El arce rojo

Alrededor del veinticinco de septiembre, los arces rojos suelen empezar a madurar. Algunos de los ejemplares más grandes hace una semana que están cambiando de manera notoria, mientras que otros ya lucen todo su esplendor. Advierto uno pequeño, a unos ochocientos metros al otro lado del prado, que destaca sobre el verdor del bosque con un rojo mucho más brillante que el de las flores de cualquier árbol del verano, más llamativo. Hace varios otoños que observo este árbol, que cambia invariablemente antes que sus compañeros, igual que algunos árboles maduran sus frutos antes que otros. Quizá sirva para indicar la estación. Lamentaría mucho que lo talaran. Conozco dos o tres árboles semejantes en otras partes de nuestro pueblo que podrían, tal vez, diseminarse como una variedad de maduración temprana o árboles de septiembre, y sus semillas anunciarse en el mercado, igual que las de los rábanos, si nos preocupáramos por ellos.

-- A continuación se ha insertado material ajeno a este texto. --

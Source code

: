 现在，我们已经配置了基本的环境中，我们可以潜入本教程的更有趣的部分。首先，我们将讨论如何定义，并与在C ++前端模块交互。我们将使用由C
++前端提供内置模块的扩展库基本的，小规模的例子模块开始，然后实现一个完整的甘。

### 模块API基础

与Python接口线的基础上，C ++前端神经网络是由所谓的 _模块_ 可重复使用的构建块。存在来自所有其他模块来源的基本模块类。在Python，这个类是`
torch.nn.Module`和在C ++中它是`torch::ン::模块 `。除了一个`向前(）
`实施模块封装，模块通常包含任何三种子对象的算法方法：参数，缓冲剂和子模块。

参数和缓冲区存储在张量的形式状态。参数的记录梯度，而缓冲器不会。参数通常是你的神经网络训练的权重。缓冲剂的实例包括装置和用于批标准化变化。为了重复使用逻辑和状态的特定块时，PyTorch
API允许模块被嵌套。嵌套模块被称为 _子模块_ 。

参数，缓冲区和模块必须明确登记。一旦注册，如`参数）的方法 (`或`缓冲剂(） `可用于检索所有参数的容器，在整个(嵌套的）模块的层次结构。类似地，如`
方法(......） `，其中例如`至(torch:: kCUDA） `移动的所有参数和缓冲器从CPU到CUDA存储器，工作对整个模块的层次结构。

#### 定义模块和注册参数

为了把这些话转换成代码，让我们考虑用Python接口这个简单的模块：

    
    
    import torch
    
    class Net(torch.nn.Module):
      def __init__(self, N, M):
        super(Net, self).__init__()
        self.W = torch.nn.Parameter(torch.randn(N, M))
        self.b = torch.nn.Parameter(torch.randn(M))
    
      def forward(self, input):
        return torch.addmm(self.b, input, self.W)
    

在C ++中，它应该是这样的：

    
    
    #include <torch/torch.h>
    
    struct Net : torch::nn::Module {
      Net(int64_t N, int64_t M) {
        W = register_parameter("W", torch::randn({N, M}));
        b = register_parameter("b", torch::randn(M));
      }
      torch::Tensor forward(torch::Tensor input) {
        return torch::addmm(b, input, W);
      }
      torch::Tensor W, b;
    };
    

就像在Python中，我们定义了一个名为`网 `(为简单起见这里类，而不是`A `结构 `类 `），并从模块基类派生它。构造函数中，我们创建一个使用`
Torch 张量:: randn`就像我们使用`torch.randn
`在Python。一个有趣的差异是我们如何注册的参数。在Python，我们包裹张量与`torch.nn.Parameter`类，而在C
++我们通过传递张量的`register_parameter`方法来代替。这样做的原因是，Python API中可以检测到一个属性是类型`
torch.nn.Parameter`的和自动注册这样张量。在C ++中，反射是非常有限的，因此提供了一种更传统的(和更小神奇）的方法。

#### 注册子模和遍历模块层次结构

De momento, estos arbustos ardientes se alzan principalmente en los bordes de los prados y, por lo que veo a lo lejos, esparcidos por las laderas de las montañas. A veces, en los bosquecillos, se ven muchos árboles pequeños bastante rojos, mientras que los de alrededor permanecen perfectamente verdes, acentuando así la brillantez de los primeros. Lo toman a uno por sorpresa, mientras recorre los campos a principios de la estación, como si se tratara de un alegre campamento de pieles rojas u otros silvicultores cuya presencia no se hubiera advertido.

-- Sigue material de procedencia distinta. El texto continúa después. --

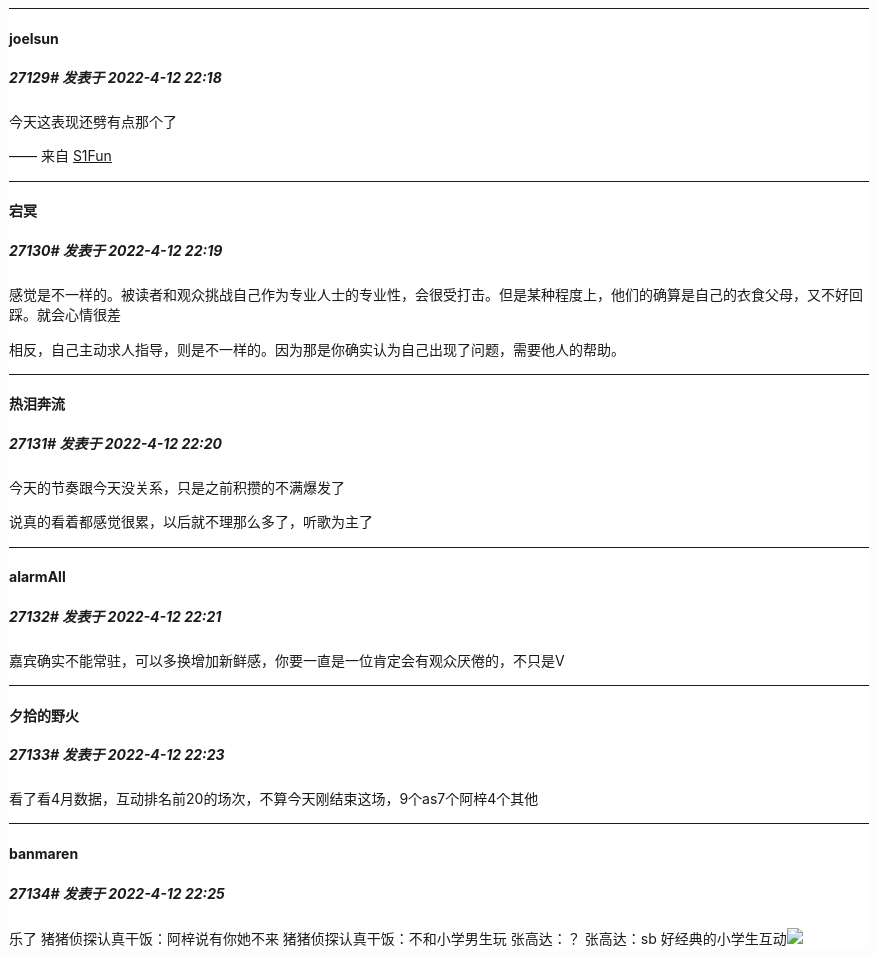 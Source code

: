*****

####  joelsun  
##### 27129#       发表于 2022-4-12 22:18

今天这表现还劈有点那个了

—— 来自 [S1Fun](https://s1fun.koalcat.com)

*****

####  宕冥  
##### 27130#       发表于 2022-4-12 22:19

感觉是不一样的。被读者和观众挑战自己作为专业人士的专业性，会很受打击。但是某种程度上，他们的确算是自己的衣食父母，又不好回踩。就会心情很差

相反，自己主动求人指导，则是不一样的。因为那是你确实认为自己出现了问题，需要他人的帮助。

*****

####  热泪奔流  
##### 27131#       发表于 2022-4-12 22:20

今天的节奏跟今天没关系，只是之前积攒的不满爆发了

说真的看着都感觉很累，以后就不理那么多了，听歌为主了



*****

####  alarmAll  
##### 27132#       发表于 2022-4-12 22:21

嘉宾确实不能常驻，可以多换增加新鲜感，你要一直是一位肯定会有观众厌倦的，不只是V

*****

####  夕拾的野火  
##### 27133#       发表于 2022-4-12 22:23

看了看4月数据，互动排名前20的场次，不算今天刚结束这场，9个as7个阿梓4个其他

*****

####  banmaren  
##### 27134#       发表于 2022-4-12 22:25

乐了
猪猪侦探认真干饭：阿梓说有你她不来
猪猪侦探认真干饭：不和小学男生玩
张高达：？
张高达：sb
好经典的小学生互动<img src="https://static.saraba1st.com/image/smiley/face2017/066.png" referrerpolicy="no-referrer">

Algunos árboles aislados, de un carmín brillante, vistos junto a sus congéneres, verdes aún, o a otros ejemplares de hoja perenne, son más memorables que una arboleda entera. Qué bello resulta cuando todo un árbol es como un fruto grande y rojo lleno de jugos maduros, y cada hoja, desde la que está en la rama más baja hasta la más alta de su copa, todo resplandor, especialmente si se lo mira a contraluz. ¿Hay acaso otro objeto más extraordinario en el paisaje? Es visible desde kilómetros, demasiado hermoso para creerlo. Si un fenómeno semejante sucediera sólo una vez en la historia, la tradición lo haría pasar a la posteridad, y al fin acabaría entrando en la mitología.

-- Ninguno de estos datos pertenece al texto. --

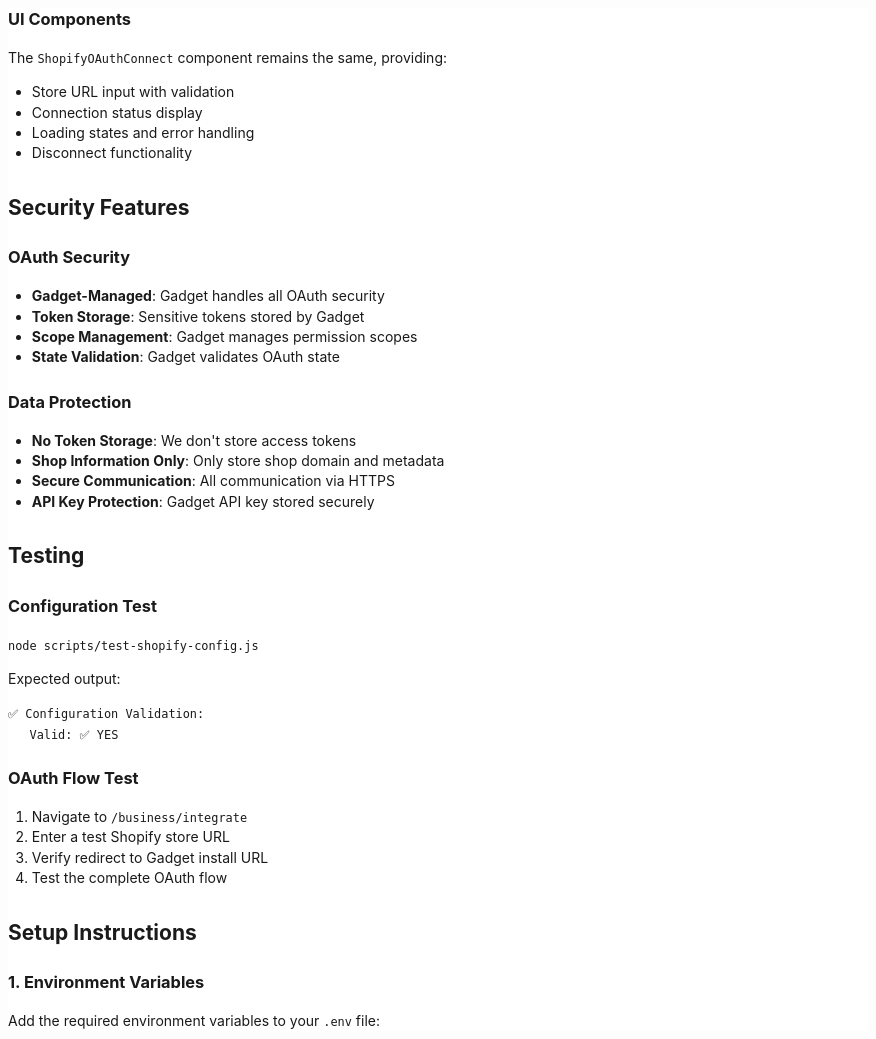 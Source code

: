 ### UI Components

The `ShopifyOAuthConnect` component remains the same, providing:

- Store URL input with validation
- Connection status display
- Loading states and error handling
- Disconnect functionality

## Security Features

### OAuth Security

- **Gadget-Managed**: Gadget handles all OAuth security
- **Token Storage**: Sensitive tokens stored by Gadget
- **Scope Management**: Gadget manages permission scopes
- **State Validation**: Gadget validates OAuth state

### Data Protection

- **No Token Storage**: We don't store access tokens
- **Shop Information Only**: Only store shop domain and metadata
- **Secure Communication**: All communication via HTTPS
- **API Key Protection**: Gadget API key stored securely

## Testing

### Configuration Test

```bash
node scripts/test-shopify-config.js
```

Expected output:

```
✅ Configuration Validation:
   Valid: ✅ YES
```

### OAuth Flow Test

1. Navigate to `/business/integrate`
2. Enter a test Shopify store URL
3. Verify redirect to Gadget install URL
4. Test the complete OAuth flow

## Setup Instructions

### 1. Environment Variables

Add the required environment variables to your `.env` file:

El árbol que madura de esta forma, antes que sus compañeros, logra una singular preeminencia, que a veces mantiene durante una o dos semanas. Me emociona verlo enarbolar su estandarte escarlata ante el regimiento de moradores del bosque de uniforme verde que lo rodea, y me alejo de mi camino para examinarlo. Un único árbol se convierte así en la belleza coronada de esta pradera, y la expresión de toda floresta de alrededor es, repentinamente, más intensa.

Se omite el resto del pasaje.